Political borders, like the US/Mexico border, are often times lines in the sand, or through mountains, or valleys. Rarely, it seems, are international borders marked outside of urban areas. Urban borders have been build up significantly in the recent past. For a website with "then and now" pictures click here.
Outside these settings though, the satellite view on Google Maps shows the the US/Mexico border as a faint line in the desert. Less than 10 yards from that line is a major Mexican highway, Route 2. All the bus has to do is pull over and people can get out and walk for less than 10 seconds and be in America. The Devil's Highway described this landscape, but seeing it, even from above and on a computer screen, is such a different experience.
One similarity however, between the experience of reading Urrea and seeing this satellite image, is an insightful image into the futility of US border policy. Urrea though, is able to travel deeper into that portrayal. He even argues that the policy is inhumane, because it expects events like this to occur, and does little to prevent them. Our border policy, it seems, is not one of exclusion, but one of inclusion and deportation if living. The saddest irony of the book and of the situation is that unidentified bodies of immigrants are buried in US cemeteries.
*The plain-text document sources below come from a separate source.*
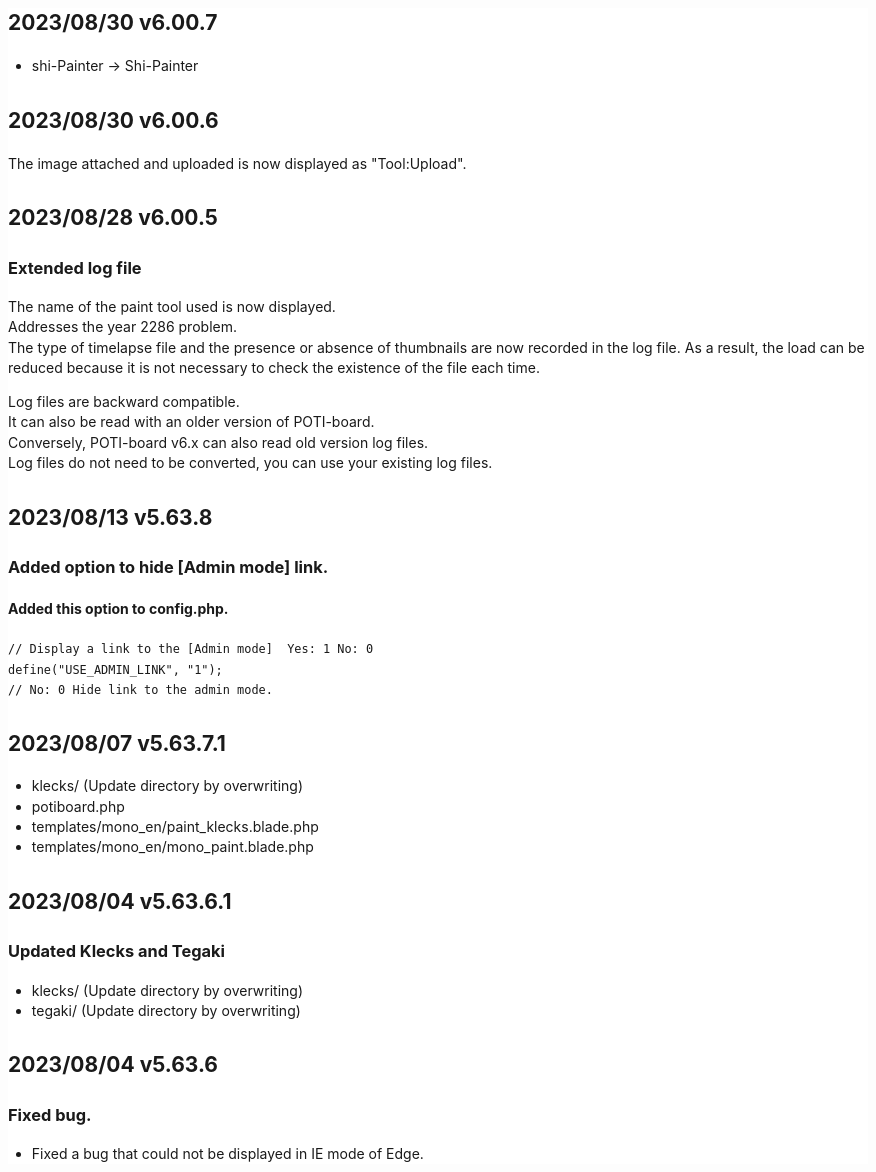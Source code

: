 ## 2023/08/30 v6.00.7
- shi-Painter -> Shi-Painter

## 2023/08/30 v6.00.6
The image attached and uploaded is now displayed as "Tool:Upload".

## 2023/08/28 v6.00.5

### Extended log file
The name of the paint tool used is now displayed.  
Addresses the year 2286 problem.  
The type of timelapse file and the presence or absence of thumbnails are now recorded in the log file. As a result, the load can be reduced because it is not necessary to check the existence of the file each time.   
  
Log files are backward compatible.  
It can also be read with an older version of POTI-board.  
Conversely, POTI-board v6.x can also read old version log files.  
Log files do not need to be converted, you can use your existing log files.  

## 2023/08/13 v5.63.8
### Added option to hide [Admin mode] link. 

#### Added this option to config.php.

```
// Display a link to the [Admin mode]  Yes: 1 No: 0
define("USE_ADMIN_LINK", "1");
// No: 0 Hide link to the admin mode.
```
## 2023/08/07 v5.63.7.1

- klecks/  (Update directory by overwriting)
- potiboard.php
- templates/mono_en/paint_klecks.blade.php
- templates/mono_en/mono_paint.blade.php

## 2023/08/04 v5.63.6.1
### Updated Klecks and Tegaki

- klecks/  (Update directory by overwriting)
- tegaki/  (Update directory by overwriting)

## 2023/08/04 v5.63.6

### Fixed bug.
- Fixed a bug that could not be displayed in IE mode of Edge.
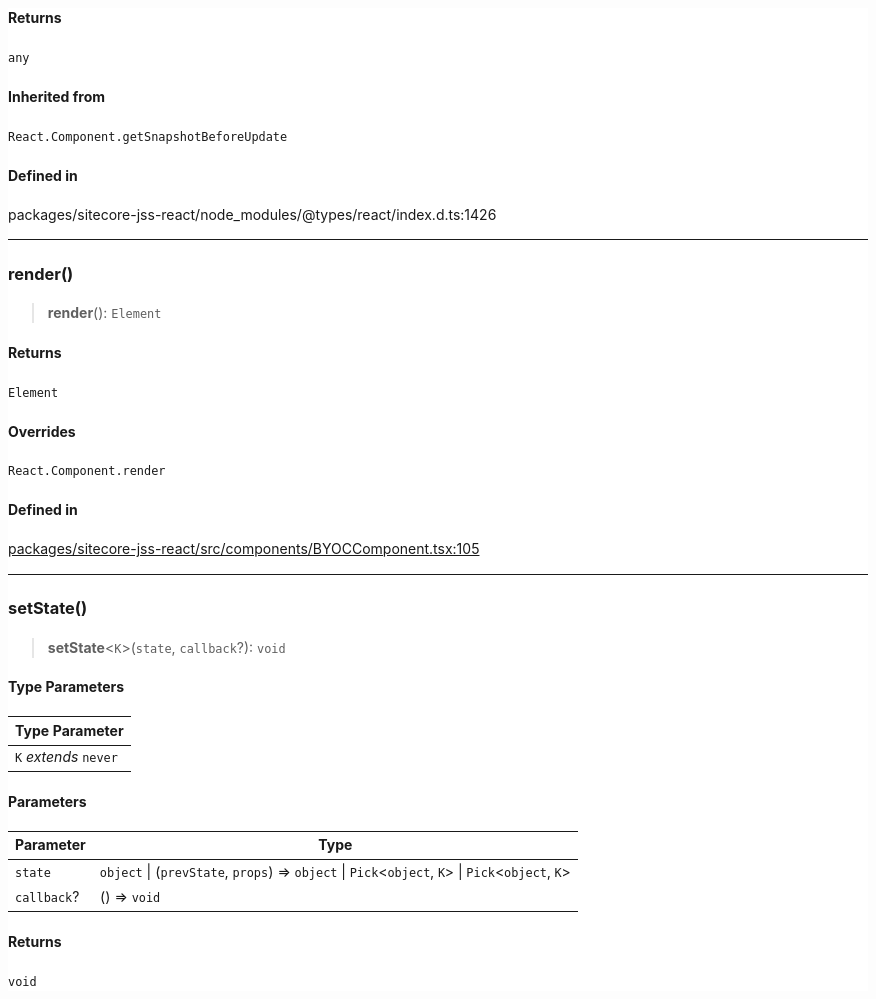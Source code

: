 #### Returns

`any`

#### Inherited from

`React.Component.getSnapshotBeforeUpdate`

#### Defined in

packages/sitecore-jss-react/node\_modules/@types/react/index.d.ts:1426

***

### render()

> **render**(): `Element`

#### Returns

`Element`

#### Overrides

`React.Component.render`

#### Defined in

[packages/sitecore-jss-react/src/components/BYOCComponent.tsx:105](https://github.com/Sitecore/jss/blob/5b4314b712f0ff68b2830199db3aeba34caef55e/packages/sitecore-jss-react/src/components/BYOCComponent.tsx#L105)

***

### setState()

> **setState**\<`K`\>(`state`, `callback`?): `void`

#### Type Parameters

| Type Parameter |
| ------ |
| `K` *extends* `never` |

#### Parameters

| Parameter | Type |
| ------ | ------ |
| `state` | `object` \| (`prevState`, `props`) => `object` \| `Pick`\<`object`, `K`\> \| `Pick`\<`object`, `K`\> |
| `callback`? | () => `void` |

#### Returns

`void`
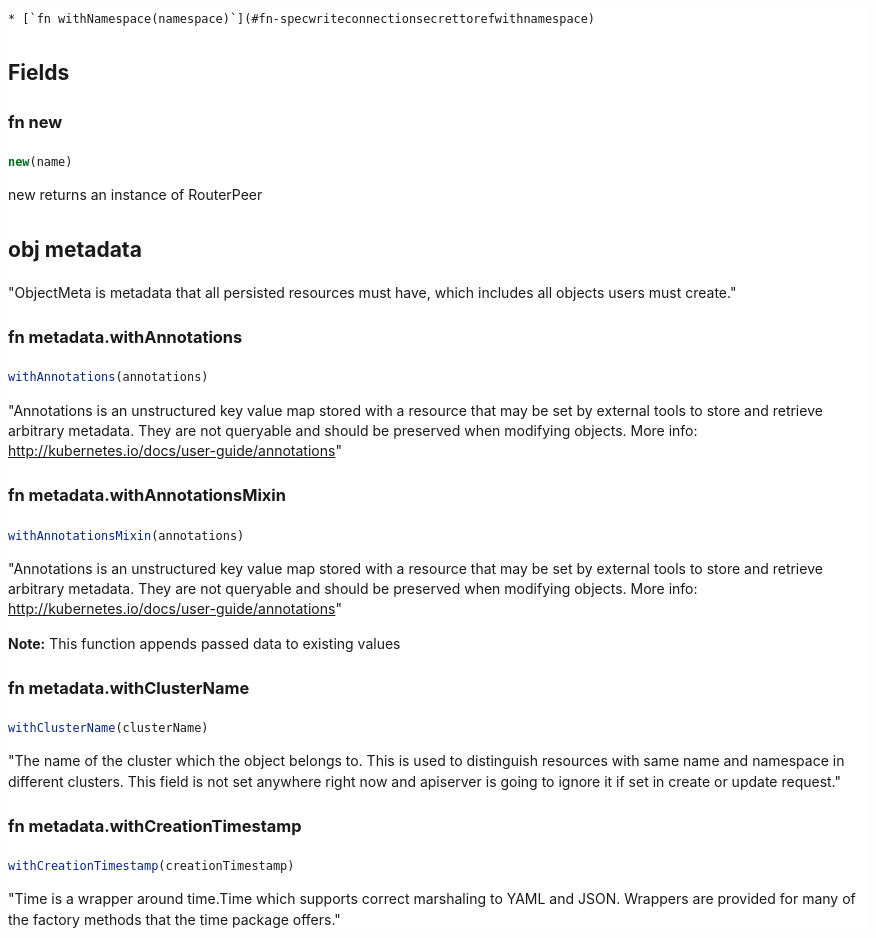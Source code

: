     * [`fn withNamespace(namespace)`](#fn-specwriteconnectionsecrettorefwithnamespace)

## Fields

### fn new

```ts
new(name)
```

new returns an instance of RouterPeer

## obj metadata

"ObjectMeta is metadata that all persisted resources must have, which includes all objects users must create."

### fn metadata.withAnnotations

```ts
withAnnotations(annotations)
```

"Annotations is an unstructured key value map stored with a resource that may be set by external tools to store and retrieve arbitrary metadata. They are not queryable and should be preserved when modifying objects. More info: http://kubernetes.io/docs/user-guide/annotations"

### fn metadata.withAnnotationsMixin

```ts
withAnnotationsMixin(annotations)
```

"Annotations is an unstructured key value map stored with a resource that may be set by external tools to store and retrieve arbitrary metadata. They are not queryable and should be preserved when modifying objects. More info: http://kubernetes.io/docs/user-guide/annotations"

**Note:** This function appends passed data to existing values

### fn metadata.withClusterName

```ts
withClusterName(clusterName)
```

"The name of the cluster which the object belongs to. This is used to distinguish resources with same name and namespace in different clusters. This field is not set anywhere right now and apiserver is going to ignore it if set in create or update request."

### fn metadata.withCreationTimestamp

```ts
withCreationTimestamp(creationTimestamp)
```

"Time is a wrapper around time.Time which supports correct marshaling to YAML and JSON.  Wrappers are provided for many of the factory methods that the time package offers."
Urrea's writing style is sarcastic at times to heighten the critique of US policy, but he can also be incredibly sincere and thoughtful in his writing. He writes that "the Yuma 14 changed nothing, and they changed everything" (211). Even though this is the experience of tens, hundereds of immigrants, and that this experience will likely remain unchanged for them, for us it exemplifies everything that is wrong with the border and by itself calls on us to make better and more effective policy.